The stretch from the line with "### Generators" through the line with "strongly recommend trying" in the records below: write it out exactly, and nothing else.

[[ Information open ]]

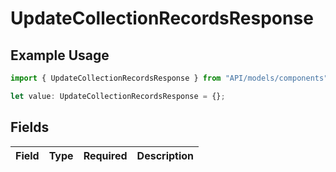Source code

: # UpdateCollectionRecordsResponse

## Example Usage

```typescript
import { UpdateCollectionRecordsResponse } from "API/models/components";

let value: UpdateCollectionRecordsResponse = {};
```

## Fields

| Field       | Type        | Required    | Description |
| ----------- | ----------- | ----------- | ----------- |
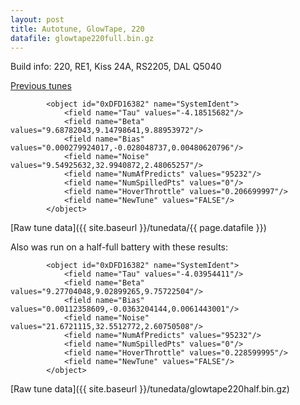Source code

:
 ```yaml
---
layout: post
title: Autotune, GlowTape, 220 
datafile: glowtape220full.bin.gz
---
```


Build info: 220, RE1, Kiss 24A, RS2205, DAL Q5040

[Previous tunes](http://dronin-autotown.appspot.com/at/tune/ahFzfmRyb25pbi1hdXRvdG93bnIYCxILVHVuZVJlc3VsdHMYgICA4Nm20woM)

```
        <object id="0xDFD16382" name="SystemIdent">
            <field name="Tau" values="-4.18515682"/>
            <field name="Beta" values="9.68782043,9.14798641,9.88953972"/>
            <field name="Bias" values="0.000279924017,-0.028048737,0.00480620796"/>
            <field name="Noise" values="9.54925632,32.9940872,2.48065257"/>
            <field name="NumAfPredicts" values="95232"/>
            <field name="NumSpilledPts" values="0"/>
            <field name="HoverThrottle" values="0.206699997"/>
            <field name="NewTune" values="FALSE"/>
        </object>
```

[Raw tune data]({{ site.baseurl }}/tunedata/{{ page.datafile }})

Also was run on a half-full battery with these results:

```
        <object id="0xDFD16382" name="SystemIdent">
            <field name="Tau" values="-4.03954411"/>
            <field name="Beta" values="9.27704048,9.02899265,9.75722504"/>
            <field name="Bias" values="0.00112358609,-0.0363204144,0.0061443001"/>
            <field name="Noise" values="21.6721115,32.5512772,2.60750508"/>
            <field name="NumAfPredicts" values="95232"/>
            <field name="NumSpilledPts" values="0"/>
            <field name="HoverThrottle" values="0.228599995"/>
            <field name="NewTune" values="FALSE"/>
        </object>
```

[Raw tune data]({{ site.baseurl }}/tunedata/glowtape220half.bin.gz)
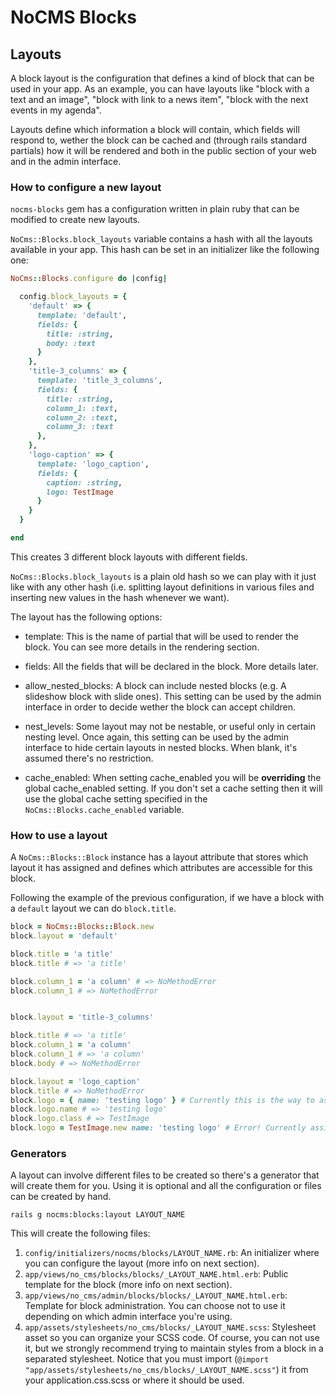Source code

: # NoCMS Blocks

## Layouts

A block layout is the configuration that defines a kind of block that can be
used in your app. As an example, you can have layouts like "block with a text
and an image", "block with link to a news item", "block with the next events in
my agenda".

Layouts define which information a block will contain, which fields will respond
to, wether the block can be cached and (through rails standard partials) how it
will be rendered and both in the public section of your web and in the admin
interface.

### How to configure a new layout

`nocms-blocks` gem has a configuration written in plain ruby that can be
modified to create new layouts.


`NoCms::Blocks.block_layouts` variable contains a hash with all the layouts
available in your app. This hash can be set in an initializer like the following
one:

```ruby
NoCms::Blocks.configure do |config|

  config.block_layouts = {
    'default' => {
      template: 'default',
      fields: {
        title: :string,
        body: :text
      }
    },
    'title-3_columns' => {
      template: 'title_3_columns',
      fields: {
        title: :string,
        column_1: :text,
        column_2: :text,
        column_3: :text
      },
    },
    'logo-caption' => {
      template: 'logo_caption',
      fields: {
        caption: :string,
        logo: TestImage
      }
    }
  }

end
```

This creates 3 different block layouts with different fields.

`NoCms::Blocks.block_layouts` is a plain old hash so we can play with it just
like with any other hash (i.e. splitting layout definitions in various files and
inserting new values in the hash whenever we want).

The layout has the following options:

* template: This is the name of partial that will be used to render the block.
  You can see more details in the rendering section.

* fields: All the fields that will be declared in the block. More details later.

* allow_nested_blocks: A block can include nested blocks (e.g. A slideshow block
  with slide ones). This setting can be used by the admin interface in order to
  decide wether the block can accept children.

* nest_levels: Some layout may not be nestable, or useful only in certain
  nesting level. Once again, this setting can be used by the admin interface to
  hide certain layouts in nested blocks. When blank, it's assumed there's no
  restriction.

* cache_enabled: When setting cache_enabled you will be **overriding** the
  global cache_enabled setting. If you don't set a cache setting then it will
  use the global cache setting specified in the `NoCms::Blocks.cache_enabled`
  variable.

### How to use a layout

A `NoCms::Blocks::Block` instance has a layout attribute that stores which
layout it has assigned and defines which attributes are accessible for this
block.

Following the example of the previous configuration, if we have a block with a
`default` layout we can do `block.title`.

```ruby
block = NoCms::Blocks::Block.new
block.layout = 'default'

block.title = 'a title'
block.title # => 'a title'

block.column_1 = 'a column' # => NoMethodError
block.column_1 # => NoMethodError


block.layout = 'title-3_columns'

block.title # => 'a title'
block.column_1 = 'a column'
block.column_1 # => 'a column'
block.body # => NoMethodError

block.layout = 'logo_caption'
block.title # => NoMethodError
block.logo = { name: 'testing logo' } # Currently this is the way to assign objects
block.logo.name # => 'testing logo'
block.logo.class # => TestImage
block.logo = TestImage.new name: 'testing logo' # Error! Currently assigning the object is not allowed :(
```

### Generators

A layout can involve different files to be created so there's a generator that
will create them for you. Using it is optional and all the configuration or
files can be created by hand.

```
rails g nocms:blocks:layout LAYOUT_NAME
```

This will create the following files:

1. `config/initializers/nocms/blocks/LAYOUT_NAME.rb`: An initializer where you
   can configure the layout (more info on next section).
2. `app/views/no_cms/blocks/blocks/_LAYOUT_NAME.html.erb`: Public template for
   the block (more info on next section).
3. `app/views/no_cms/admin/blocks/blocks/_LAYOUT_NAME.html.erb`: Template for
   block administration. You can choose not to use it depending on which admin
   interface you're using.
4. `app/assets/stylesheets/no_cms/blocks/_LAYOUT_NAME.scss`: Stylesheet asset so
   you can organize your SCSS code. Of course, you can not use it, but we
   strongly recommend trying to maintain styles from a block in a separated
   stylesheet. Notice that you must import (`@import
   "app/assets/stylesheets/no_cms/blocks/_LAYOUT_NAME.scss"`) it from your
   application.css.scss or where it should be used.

[[ Information closed ]]

Exercise answer —
### Generators

A layout can involve different files to be created so there's a generator that
will create them for you. Using it is optional and all the configuration or
files can be created by hand.

```
rails g nocms:blocks:layout LAYOUT_NAME
```

This will create the following files:

1. `config/initializers/nocms/blocks/LAYOUT_NAME.rb`: An initializer where you
   can configure the layout (more info on next section).
2. `app/views/no_cms/blocks/blocks/_LAYOUT_NAME.html.erb`: Public template for
   the block (more info on next section).
3. `app/views/no_cms/admin/blocks/blocks/_LAYOUT_NAME.html.erb`: Template for
   block administration. You can choose not to use it depending on which admin
   interface you're using.
4. `app/assets/stylesheets/no_cms/blocks/_LAYOUT_NAME.scss`: Stylesheet asset so
   you can organize your SCSS code. Of course, you can not use it, but we
   strongly recommend trying to maintain styles from a block in a separated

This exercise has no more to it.